As for the motel licensing issue, Sperlazza said the existing system led to his worst day in court, during a trial seeking to have the Columbus Inn and Suites on Zumstein Drive declared a public nuisance.

An investigator from the State Fire Marshal's Office was on the stand testifying about violations at the motel and calling it the "most disgusting one he had ever seen in Ohio," Sperlazza recalled.

When the lawyer for the motel owner rose to cross-examine the investigator, he handed him a piece of paper and asked if he could identify the document.

It was a renewal of the license to operate the motel issued by the Department of Commerce, of which the State Fire Marshal's Office is a part, Sperlazza said.

"What's the point of these guys even doing inspections?" he asked.

Seeking sponsor

The proposed change to the state's public nuisance law has received the backing of the Ohio Fraternal Order of Police, Clinger said. Now, a sponsor is being sought in the Ohio legislature.

"This is going to make a big difference in keeping your neighborhoods safe," Clinger said.

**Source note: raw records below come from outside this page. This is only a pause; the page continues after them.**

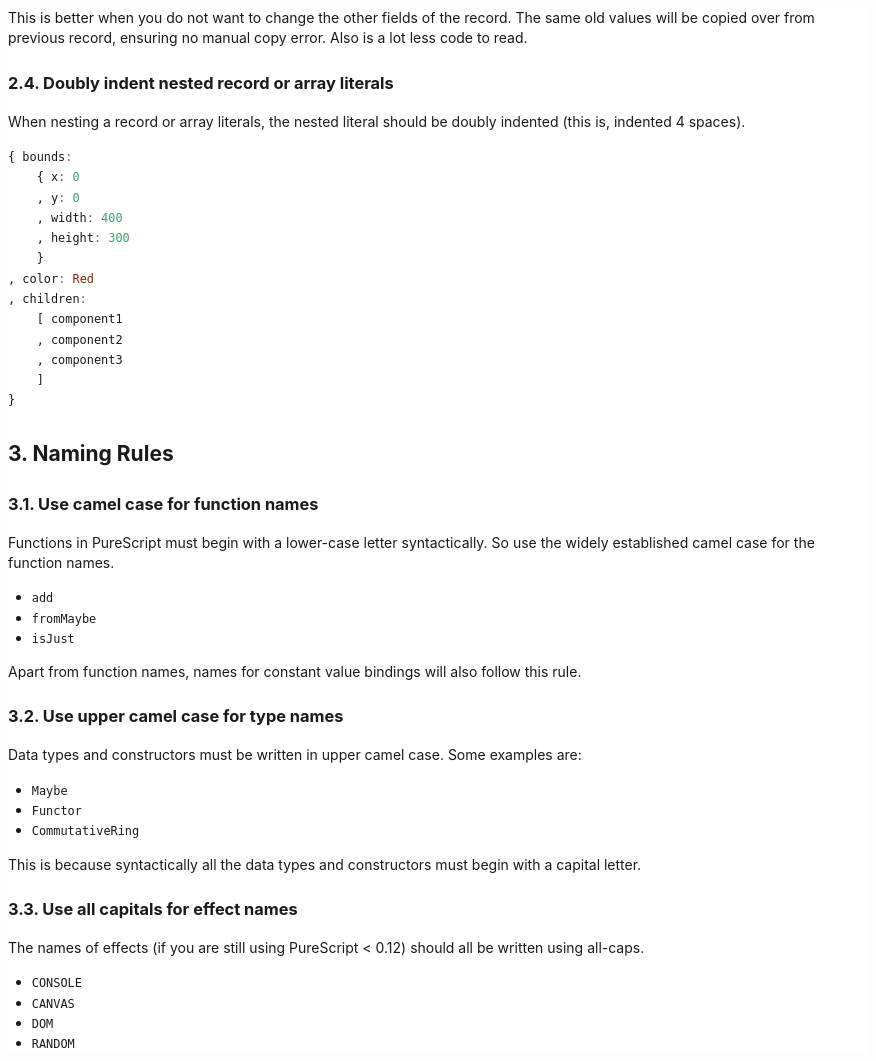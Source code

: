 This is better when you do not want to change the other fields of the record. The same old values will be copied over from previous record, ensuring no manual copy error. Also is a lot less code to read.

### 2.4. Doubly indent nested record or array literals

When nesting a record or array literals, the nested literal should be doubly indented (this is, indented 4 spaces).

```purescript
{ bounds:
    { x: 0
    , y: 0
    , width: 400
    , height: 300
    }
, color: Red
, children:
    [ component1
    , component2
    , component3
    ]
}
```

## 3. Naming Rules

### 3.1. Use camel case for function names

Functions in PureScript must begin with a lower-case letter syntactically. So use the widely established camel case for the function names.

* `add`
* `fromMaybe`
* `isJust`

Apart from function names, names for constant value bindings will also follow this rule.

### 3.2. Use upper camel case for type names

Data types and constructors must be written in upper camel case. Some examples are:

* `Maybe`
* `Functor`
* `CommutativeRing`

This is because syntactically all the data types and constructors must begin with a capital letter.

### 3.3. Use all capitals for effect names

The names of effects (if you are still using PureScript < 0.12) should all be written using all-caps.

* `CONSOLE`
* `CANVAS`
* `DOM`
* `RANDOM`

"All we were adding is a subsection adding the violence part," Geis said. "It's just a wording change. We're hoping it will be kind of quicker than trying to get a whole new law."

Kelsey Ellingsen, legislative aide to State Rep. David Leland (D-Clintonville) was on hand for last week's Block Watch coordinators' meeting. She said Leland had hoped to be there himself, but a friend died suddenly and he was attending a memorial service.

"This is an issue that's important to him," Ellingsen said.

While she could not say her boss definitely would sponsor the amendment, he "is willing to have that conversation," she said.

"This is on our radar," Ellingsen added.

Documented violations

To back up their request for support for what's being dubbed the Chula Vista Law, after a similar measure passed in a California city that shut down problem hotels by pulling a city license, Geis and Clinger provided a handout that included page after page of fire-inspection violations at what's now called the Extended Suites North on Zumstein Drive.

These involved unsanitary bedding, floors and carpeting; live bedbugs; mold; broken fire doors and windows; and out-of-date fire extinguishers.

All these violations, Geis said, were in rooms supposedly ready for occupancy.

The packet also contained the Department of Commerce license for the motel to operate through December.

While Columbus City Council members can't pass a law wresting away from the department the areas of inspection involved with its licensing process, Sperlazza said an ordinance could add requirements for obtaining a city license.

He said a first draft of a local version of the Chula Vista Law has been completed and is being reviewed by members of Columbus City Council's staff.

"I hope it's going in the right direction," Sperlazza said.